С прошествием нескольких месяцев
Гордов прослыл невероятным чудаком. Но это не повредило ему в глазах простых студентов. Более того, своим усердием и рвением в учебе новый студент невероятно польстил руководству образовательного учреждения, никогда не жалуясь, когда нужно было идти в него в неурочное время, что случалось довольно часто.
Теперь с регулярной постоянностью на доске объявлений появлялись заметки о наградах, полученных лучшим студентом училища Иваном Дмитриевичем Гордовым.
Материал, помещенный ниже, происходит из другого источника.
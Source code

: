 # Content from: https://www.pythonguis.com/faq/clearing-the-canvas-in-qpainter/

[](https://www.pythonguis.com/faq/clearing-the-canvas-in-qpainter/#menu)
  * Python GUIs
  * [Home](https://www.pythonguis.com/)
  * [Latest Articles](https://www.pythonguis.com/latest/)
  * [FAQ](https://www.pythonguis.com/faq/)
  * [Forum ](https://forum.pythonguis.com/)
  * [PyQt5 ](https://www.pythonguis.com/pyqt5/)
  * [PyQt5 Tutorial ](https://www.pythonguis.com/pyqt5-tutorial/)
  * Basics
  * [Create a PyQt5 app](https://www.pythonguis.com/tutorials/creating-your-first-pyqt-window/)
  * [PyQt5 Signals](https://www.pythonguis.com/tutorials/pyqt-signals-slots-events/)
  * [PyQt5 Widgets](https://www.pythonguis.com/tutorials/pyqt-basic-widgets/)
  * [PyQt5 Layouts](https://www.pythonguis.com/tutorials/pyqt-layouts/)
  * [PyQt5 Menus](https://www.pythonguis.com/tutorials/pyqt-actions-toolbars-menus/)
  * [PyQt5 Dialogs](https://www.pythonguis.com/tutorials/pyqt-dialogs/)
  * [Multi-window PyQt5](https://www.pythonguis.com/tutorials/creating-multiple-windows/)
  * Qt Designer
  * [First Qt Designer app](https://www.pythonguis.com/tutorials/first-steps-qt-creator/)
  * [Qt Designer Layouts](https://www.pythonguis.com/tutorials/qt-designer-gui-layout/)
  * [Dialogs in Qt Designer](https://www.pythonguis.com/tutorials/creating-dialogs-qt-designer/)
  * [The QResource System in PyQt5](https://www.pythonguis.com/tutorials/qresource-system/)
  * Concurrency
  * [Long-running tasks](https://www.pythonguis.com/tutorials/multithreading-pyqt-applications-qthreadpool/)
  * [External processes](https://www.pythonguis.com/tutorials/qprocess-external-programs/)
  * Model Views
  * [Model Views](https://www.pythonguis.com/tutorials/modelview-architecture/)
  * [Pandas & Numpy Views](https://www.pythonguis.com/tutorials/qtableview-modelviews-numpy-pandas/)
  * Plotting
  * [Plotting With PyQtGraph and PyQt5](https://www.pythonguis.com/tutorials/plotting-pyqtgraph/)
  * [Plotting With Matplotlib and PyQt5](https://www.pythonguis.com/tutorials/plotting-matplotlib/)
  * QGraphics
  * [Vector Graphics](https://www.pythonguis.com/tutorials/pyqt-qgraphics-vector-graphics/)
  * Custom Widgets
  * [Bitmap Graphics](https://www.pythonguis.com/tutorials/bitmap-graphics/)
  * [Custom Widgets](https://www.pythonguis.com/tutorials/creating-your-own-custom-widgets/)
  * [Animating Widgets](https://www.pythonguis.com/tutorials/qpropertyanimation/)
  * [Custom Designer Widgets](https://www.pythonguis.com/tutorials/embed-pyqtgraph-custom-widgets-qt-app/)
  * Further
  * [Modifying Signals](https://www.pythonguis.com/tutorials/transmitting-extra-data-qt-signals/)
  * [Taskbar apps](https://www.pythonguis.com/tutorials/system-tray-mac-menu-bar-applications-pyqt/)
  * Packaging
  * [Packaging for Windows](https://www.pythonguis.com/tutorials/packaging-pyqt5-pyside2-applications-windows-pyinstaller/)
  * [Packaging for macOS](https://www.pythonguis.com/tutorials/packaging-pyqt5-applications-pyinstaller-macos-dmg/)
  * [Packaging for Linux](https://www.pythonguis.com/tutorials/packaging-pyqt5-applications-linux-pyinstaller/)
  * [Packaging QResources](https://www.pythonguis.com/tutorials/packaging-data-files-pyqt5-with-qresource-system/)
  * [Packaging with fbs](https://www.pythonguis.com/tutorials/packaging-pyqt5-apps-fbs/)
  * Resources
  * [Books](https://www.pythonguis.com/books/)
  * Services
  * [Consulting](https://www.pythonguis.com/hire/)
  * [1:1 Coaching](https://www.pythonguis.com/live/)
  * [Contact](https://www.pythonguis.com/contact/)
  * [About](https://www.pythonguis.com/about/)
Так как он окончил высшее общее образование, то сразу же при своём приходе в училище для регистрации был зачислен на третий курс. В его студии не было равных Гордову. Только одна – Кира Фаропсис не уступала достижениям новичка, значительно превосходя его в началах хореографии и вокале. Остроумная, трудолюбивая, талантливая, она была пламенной брюнеткой – и карие глаза её более всего выражали эту особенность душевного склада девушки. Высокий лоб, женственно чистый, прямой античный нос и премиленький ротик с зубками – жемчугом – все это выдавало в ней родственницу соотечественников Гомера, что было невозможным, ибо те давно уже
исчезли с лица земли, слившись с пришедшими народами. Однако, Кира действительно имела греческие корни. Прадед её сражался против фашистов под руководством Стефаноса Сарафиса. Пройдя войну, после событий 1947 года вынужденный покинуть родную страну, он приехал в СССР и после радушного гостеприимства, оказанного советскими гражданами, остался в нём навсегда. Сын его, Илиас, стал многообещающим деятелем культуры. Женившись, он был направлен в этот тихий и спокойный городок, где ему за большие достижения в области педагогики выдали небольшой домик. Казалось, жизнь Илиаса должна была пройти безоблачно… Но громадная туча – смерть жены от туберкулёза бросила на неё вечную тень печали и скорби. Он поселился в городке, на кладбище которого упокоилась она, на всю жизнь, всю её посвятив простым людям. Многие были благодарны ему и любили. Дети – за красивые игрушки и неизменно добрые слова, обращённые к ним, юноши и девушки – за понимание их внутренних стремлений и удивительные походы, в которых он рассказывал обо всем: каждая травинка, каждый камешек и даже мельчайшая пылинка привлекали его умственный взор. Он умел описать суть всего, от звёзд и планет до крошечного муравья, что сразу становилось понятно и ясно, в чëм заключается их предназначение и важность. Он не говорил, а листал перед ними непрерывную летопись бытия. И юные умы, погружаясь в неведомые раньше ими глубины созерцания мира, восторгались красотой и простотой речи этого человека, и более всего – его искренностью.